Lots of dark fruits, blackberry, coffee, and oak spice. Full-bodied, with somewhat rough tannins. Excellent length to the finish, but some bitterness and high acidity. This is a bit austere and not ready for drinking yet. Give it some time to smooth out its rough edges.
2011 Les Pagodes des Cos
A fresh nose of plum, blackberry, chocolate, licorice, and earth. Lush and lighter in weight than the Goulée. The Merlot character really shows through. Very soft tannins, but a bit short on the finish. This is a wine with some approachability, but still needs years in the bottle.
2002 Château Cos d’Estournel
Dark, concentrated, and youthful. Red and dark fruits, pepper, and licorice. Lots of spiciness. Oak still hasn’t integrated at this stage. Firm tannins. Lacks a bit in the mid-palate. A smooth, elegant finish. A strong showing from 2002, and still young for the vintage. I was surprised by the ripeness and purity of fruit with this wine. Give it time.
2004 Château Cos d’Estournel
Still quite young but showing nice balance. Good ripeness of the plum and red fruits. More dense than the 2002, but the nose is more subdued than the 2005. Lots of tannins still to be resolved. Overall, I really enjoyed the style with this wine and its balance. While you can drink this now, I would still wait a few years before opening.
2005 Château Cos d’Estournel
Quite an intense nose, with lots of spiciness.

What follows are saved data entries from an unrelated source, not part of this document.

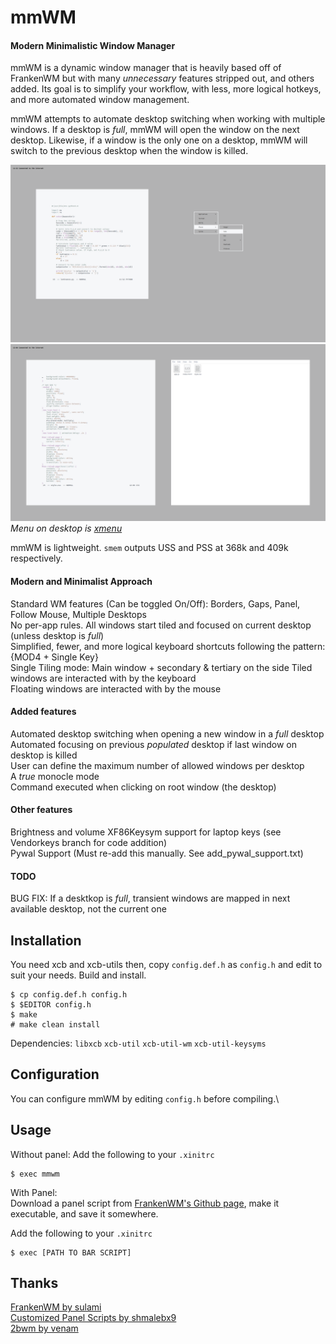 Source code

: # mmWM
#### Modern Minimalistic Window Manager

mmWM is a dynamic window manager that is heavily based off of FrankenWM but with many _unnecessary_ features stripped out, and others added. Its goal is to simplify your workflow, with less, more logical hotkeys, and more automated window management.

mmWM attempts to automate desktop switching when working with multiple windows. If a desktop is _full_, mmWM will open the window on the next desktop. Likewise, if a window is the only one on a desktop, mmWM will switch to the previous desktop when the window is killed.

![mmwm thumbnail](mmwm1.png)
![mmwm thumbnail](mmwm2.png)
_Menu on desktop is [xmenu](https://github.com/phillbush/xmenu)_

mmWM is lightweight. `smem` outputs USS and PSS at 368k and 409k respectively.

#### Modern and Minimalist Approach
Standard WM features (Can be toggled On/Off): Borders, Gaps, Panel, Follow Mouse, Multiple Desktops\
No per-app rules. All windows start tiled and focused on current desktop (unless desktop is _full_)\
Simplified, fewer, and more logical keyboard shortcuts following the pattern: {MOD4 + Single Key}\
Single Tiling mode: Main window + secondary & tertiary on the side
Tiled windows are interacted with by the keyboard\
Floating windows are interacted with by the mouse

#### Added features
Automated desktop switching when opening a new window in a _full_ desktop\
Automated focusing on previous _populated_ desktop if last window on desktop is killed\
User can define the maximum number of allowed windows per desktop\
A _true_ monocle mode\
Command executed when clicking on root window (the desktop)

#### Other features
Brightness and volume XF86Keysym support for laptop keys (see Vendorkeys branch for code addition)\
Pywal Support (Must re-add this manually. See add_pywal_support.txt)


#### TODO
BUG FIX: If a desktkop is _full_, transient windows are mapped in next available desktop, not the current one

Installation
------------
You need xcb and xcb-utils then, copy `config.def.h` as `config.h` and edit to
suit your needs.  Build and install.

    $ cp config.def.h config.h
    $ $EDITOR config.h
    $ make
    # make clean install

Dependencies:
`libxcb` `xcb-util` `xcb-util-wm` `xcb-util-keysyms`


Configuration
-------------
You can configure mmWM by editing `config.h` before compiling.\

Usage
-----
Without panel: Add the following to your `.xinitrc`

    $ exec mmwm

With Panel:\
Download a panel script from [FrankenWM's Github page](https://gist.github.com/sulami/d6a53179d6d7479e0709), make it executable, and save it somewhere.

Add the following to your `.xinitrc`

    $ exec [PATH TO BAR SCRIPT]


Thanks
------

[FrankenWM by sulami](https://github.com/sulami/FrankenWM)\
[Customized Panel Scripts by shmalebx9](https://github.com/shmalebx9)\
[2bwm by venam](https://github.com/venam/2bwm)
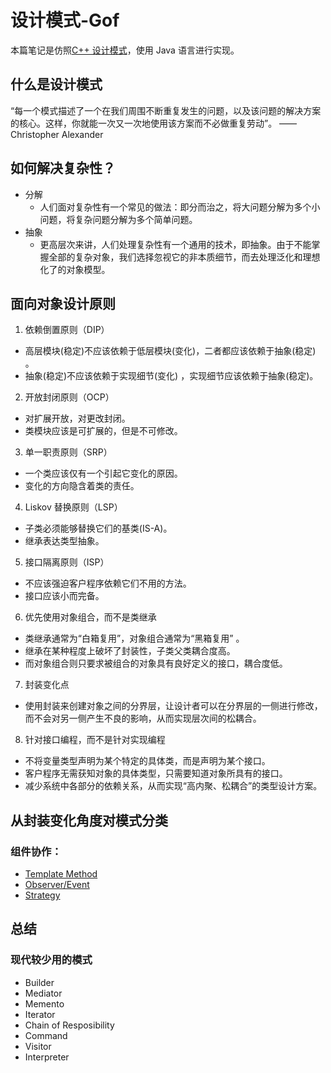 # 设计模式-Gof
本篇笔记是仿照[C++ 设计模式](https://github.com/liu-jianhao/Cpp-Design-Patterns)，使用 Java 语言进行实现。

## 什么是设计模式
“每一个模式描述了一个在我们周围不断重复发生的问题，以及该问题的解决方案的核心。这样，你就能一次又一次地使用该方案而不必做重复劳动”。
——Christopher Alexander

## 如何解决复杂性？
+ 分解
  + 人们面对复杂性有一个常见的做法：即分而治之，将大问题分解为多个小问题，将复杂问题分解为多个简单问题。
+ 抽象
  + 更高层次来讲，人们处理复杂性有一个通用的技术，即抽象。由于不能掌握全部的复杂对象，我们选择忽视它的非本质细节，而去处理泛化和理想化了的对象模型。
  
  
## 面向对象设计原则
1. 依赖倒置原则（DIP）
  + 高层模块(稳定)不应该依赖于低层模块(变化)，二者都应该依赖于抽象(稳定) 。
  + 抽象(稳定)不应该依赖于实现细节(变化) ，实现细节应该依赖于抽象(稳定)。
2. 开放封闭原则（OCP）
  + 对扩展开放，对更改封闭。
  + 类模块应该是可扩展的，但是不可修改。
3. 单一职责原则（SRP）
  + 一个类应该仅有一个引起它变化的原因。
  + 变化的方向隐含着类的责任。
4. Liskov 替换原则（LSP）
  + 子类必须能够替换它们的基类(IS-A)。
  + 继承表达类型抽象。
5. 接口隔离原则（ISP）
  + 不应该强迫客户程序依赖它们不用的方法。
  + 接口应该小而完备。
6. 优先使用对象组合，而不是类继承
  + 类继承通常为“白箱复用”，对象组合通常为“黑箱复用” 。
  + 继承在某种程度上破坏了封装性，子类父类耦合度高。
  + 而对象组合则只要求被组合的对象具有良好定义的接口，耦合度低。
7. 封装变化点
  + 使用封装来创建对象之间的分界层，让设计者可以在分界层的一侧进行修改，而不会对另一侧产生不良的影响，从而实现层次间的松耦合。
8. 针对接口编程，而不是针对实现编程
  + 不将变量类型声明为某个特定的具体类，而是声明为某个接口。
  + 客户程序无需获知对象的具体类型，只需要知道对象所具有的接口。
  + 减少系统中各部分的依赖关系，从而实现“高内聚、松耦合”的类型设计方案。

## 从封装变化角度对模式分类
### 组件协作：
+ [Template Method](https://github.com/a1029563229/Design-Patterns/tree/master/src/TemplateMethod)
+ [Observer/Event](https://github.com/a1029563229/Design-Patterns/tree/master/src/Observer)
+ [Strategy](https://github.com/a1029563229/Design-Patterns/tree/master/src/Strategy)
<!-- ### 单一职责：
+ [Decorator](https://github.com/liu-jianhao/Cpp-Design-Patterns/tree/master/Decorator)
+ [Decorator(Head-First版)](https://github.com/liu-jianhao/Cpp-Design-Patterns/tree/master/Decorator-Pattern)
+ [Bridge](https://github.com/liu-jianhao/Cpp-Design-Patterns/tree/master/Bridge)
### 对象创建:
+ [Factory Method](https://github.com/liu-jianhao/Cpp-Design-Patterns/tree/master/Factory%20Method)
+ [Factory(Head-First版)](https://github.com/liu-jianhao/Cpp-Design-Patterns/tree/master/Factory-Pattern)
+ [Bridge](https://github.com/liu-jianhao/Cpp-Design-Patterns/tree/master/Bridge)
+ [Abstract Factory](https://github.com/liu-jianhao/Cpp-Design-Patterns/tree/master/Abstract%20Factory)
+ [Prototype](https://github.com/liu-jianhao/Cpp-Design-Patterns/tree/master/Prototype)
+ [Builder](https://github.com/liu-jianhao/Cpp-Design-Patterns/tree/master/Builder)
### 对象性能：
+ [Singleton](https://github.com/liu-jianhao/Cpp-Design-Patterns/tree/master/Singleton)
+ [Flyweight(享元模式)](https://github.com/liu-jianhao/Cpp-Design-Patterns/tree/master/Flyweight)
### 接口隔离:
+ [Façade(门面模式)](https://github.com/liu-jianhao/Cpp-Design-Patterns/tree/master/Facade)
+ [Proxy](https://github.com/liu-jianhao/Cpp-Design-Patterns/tree/master/Proxy)
+ [Mediator(中介者)](https://github.com/liu-jianhao/Cpp-Design-Patterns/tree/master/Mediator)
+ [Adapter](https://github.com/liu-jianhao/Cpp-Design-Patterns/tree/master/Adapter)
### 状态变化：
+ [Memento(备忘录)](https://github.com/liu-jianhao/Cpp-Design-Patterns/tree/master/Memento)
+ [State](https://github.com/liu-jianhao/Cpp-Design-Patterns/tree/master/State)
### 数据结构：
+ [Composite(组合模式)](https://github.com/liu-jianhao/Cpp-Design-Patterns/tree/master/Composite)
+ [Iterator](https://github.com/liu-jianhao/Cpp-Design-Patterns/tree/master/Iterator)
+ [Chain of Resposibility(职责链)](https://github.com/liu-jianhao/Cpp-Design-Patterns/tree/master/Chain%20of%20Resposibility)
### 行为变化：
+ [Command](https://github.com/liu-jianhao/Cpp-Design-Patterns/tree/master/Command)
+ [Command(Head-First版)](https://github.com/liu-jianhao/Cpp-Design-Patterns/tree/master/Command-Pattern)
+ [Visitor](https://github.com/liu-jianhao/Cpp-Design-Patterns/tree/master/Visitor)
### 领域问题：
+ [Interpreter](https://github.com/liu-jianhao/Cpp-Design-Patterns/tree/master/Interpreter) -->


## 总结
### 现代较少用的模式
+ Builder
+ Mediator
+ Memento
+ Iterator
+ Chain of Resposibility
+ Command
+ Visitor
+ Interpreter
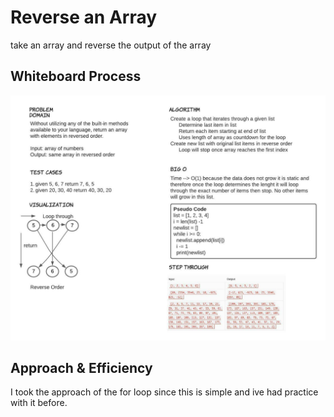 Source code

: # Reverse an Array
take an array and reverse the output of the array

## Whiteboard Process
<img src="./array-reverse.jpeg">

## Approach & Efficiency
I took the approach of the for loop since this is simple and ive had practice with it before.
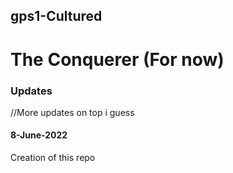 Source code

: ## gps1-Cultured
# **The Conquerer (For now)**

### **Updates**

//More updates on top i guess

#### 8-June-2022
Creation of this repo

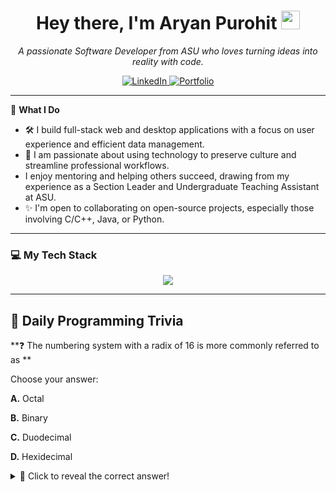 <h1 align="center">Hey there, I'm Aryan Purohit <img src="https://media.giphy.com/media/hvRJCLFzcasrR4ia7z/giphy.gif" width="30px"/></h1>

<p align="center">
  <em>A passionate Software Developer from ASU who loves turning ideas into reality with code.</em>
</p>

<p align="center">
  <a href="https://www.linkedin.com/in/aryan-purohit-024b04234/" target="_blank">
    <img src="https://img.shields.io/badge/LinkedIn-0077B5?style=for-the-badge&logo=linkedin&logoColor=white" alt="LinkedIn"/>
  </a>
  <a href="https://aryan-purohit.github.io" target="_blank">
    <img src="https://img.shields.io/badge/Portfolio-333333?style=for-the-badge&logo=react&logoColor=61DAFB" alt="Portfolio"/>
  </a>
</p>

---

🚀 **What I Do**

* 🛠️ I build full-stack web and desktop applications with a focus on user experience and efficient data management.
* 🌱 I am passionate about using technology to preserve culture and streamline professional workflows.
* I enjoy mentoring and helping others succeed, drawing from my experience as a Section Leader and Undergraduate Teaching Assistant at ASU.
* ✨ I'm open to collaborating on open-source projects, especially those involving C/C++, Java, or Python.

---

### 💻 My Tech Stack

<p align="center">
  <img src="https://skillicons.dev/icons?i=js,ts,react,nextjs,nodejs,express,py,java,c,cpp,cs,mysql,mongodb,git" />
</p>

---

## 🧠 Daily Programming Trivia

**❓ The numbering system with a radix of 16 is more commonly referred to as **

Choose your answer:

**A.** Octal

**B.** Binary

**C.** Duodecimal

**D.** Hexidecimal

<details>
<summary>🎯 Click to reveal the correct answer!</summary>

### ✅ Correct Answer: **D**
**Hexidecimal**

---
*Challenge yourself daily with programming trivia!* 🚀
</details> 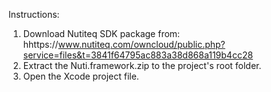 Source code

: Instructions:

1. Download Nutiteq SDK package from: hhttps://www.nutiteq.com/owncloud/public.php?service=files&t=3841f64795ac883a38d868a119b4cc28
2. Extract the Nuti.framework.zip to the project's root folder.
3. Open the Xcode project file.
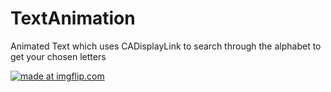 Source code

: # TextAnimation
Animated Text which uses CADisplayLink to search through the alphabet to get your chosen letters

<a href="https://imgflip.com/gif/2wksl8"><img src="https://i.imgflip.com/2wksl8.gif" title="made at imgflip.com"/></a>
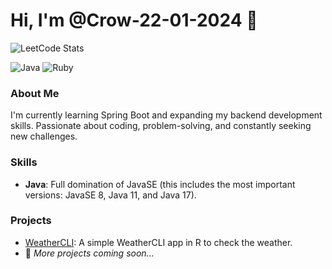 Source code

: # Hi, I'm @Crow-22-01-2024 👋

![LeetCode Stats](https://leetcard.jacoblin.cool/Crow_666)

![Java](https://img.shields.io/badge/Java-ED8B00?style=for-the-badge&logo=java&logoColor=white)
![Ruby](https://img.shields.io/badge/Ruby-CC342D?style=for-the-badge&logo=ruby&logoColor=white)

### About Me
I'm currently learning Spring Boot and expanding my backend development skills. Passionate about coding, problem-solving, and constantly seeking new challenges.

### Skills
- **Java**: Full domination of JavaSE (this includes the most important versions: JavaSE 8, Java 11, and Java 17).

### Projects
- [WeatherCLI](https://github.com/Crow-22-01-2024/weathercliapp): A simple WeatherCLI app in R to check the weather.
- 🚧 *More projects coming soon...*





<!---
Crow-22-01-2024/Crow-22-01-2024 is a ✨ special ✨ repository because its `README.md` (this file) appears on your GitHub profile.
You can click the Preview link to take a look at your changes.
--->
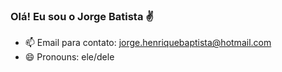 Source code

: ### Olá! Eu sou o Jorge Batista ✌

- 📫 Email para contato: jorge.henriquebaptista@hotmail.com
- 😄 Pronouns: ele/dele
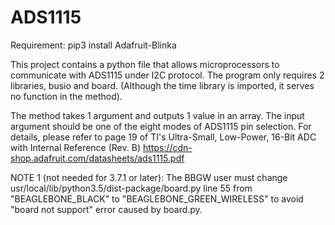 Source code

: # ADS1115

Requirement: pip3 install Adafruit-Blinka

This project contains a python file that allows microprocessors to communicate with ADS1115 under I2C protocol. The program only requires 2 libraries, busio and board. (Although the time library is imported, it serves no function in the method).

The method takes 1 argument and outputs 1 value in an array.
The input argument should be one of the eight modes of ADS1115 pin selection. For details, please refer to page 19 of TI's Ultra-Small, Low-Power, 16-Bit ADC with Internal Reference (Rev. B) https://cdn-shop.adafruit.com/datasheets/ads1115.pdf

NOTE 1 (not needed for 3.7.1 or later): The BBGW user must change usr/local/lib/python3.5/dist-package/board.py line 55 from "BEAGLEBONE_BLACK" to "BEAGLEBONE_GREEN_WIRELESS" to avoid "board not support" error caused by board.py.
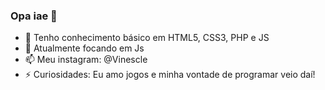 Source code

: ### Opa iae 👋

- 🌱 Tenho conhecimento básico em HTML5, CSS3, PHP e JS
- 🤔 Atualmente focando em Js
- 📫 Meu instagram: @Vinescle
- ⚡ Curiosidades: Eu amo jogos e minha vontade de programar veio daí!
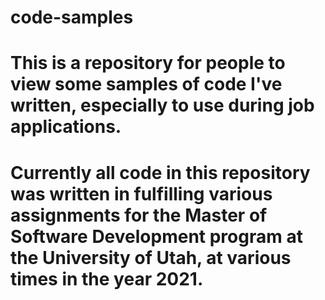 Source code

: # code-samples

# This is a repository for people to view some samples of code I've written, especially to use during job applications.

# Currently all code in this repository was written in fulfilling various assignments for the Master of Software Development program at the University of Utah, at various times in the year 2021.
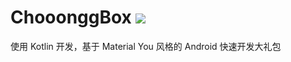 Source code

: # ChooonggBox [![](https://jitpack.io/v/Chooongg/ChooonggBox.svg)](https://jitpack.io/#Chooongg/ChooonggBox)
使用 Kotlin 开发，基于 Material You 风格的 Android 快速开发大礼包
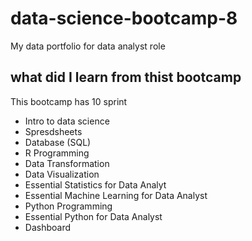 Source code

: # data-science-bootcamp-8
My data portfolio for data analyst role

## what did I learn from thist bootcamp
This bootcamp has 10 sprint
- Intro to data science
- Spresdsheets
- Database (SQL)
- R Programming
- Data Transformation
- Data Visualization
- Essential Statistics for Data Analyt
- Essential Machine Learning for Data Analyst
- Python Programming
- Essential Python for Data Analyst
- Dashboard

Also showing mocha, ultra-ripe fruit, and floral notes. This is a powerful wine that really leaves a mark on your palate. Still very tannic. Long finish. It’s easy to sense the serious potential with this wine, but this wine is nowhere near ready. Will certainly give much more pleasure in the future. Wait 5-10 years on this.
2012 Château Cos d’Estournel Blanc
Really floral and nutty. Stone fruits and citrus on the nose as well. Really smooth, with few hard edges. Very good freshness on the finish.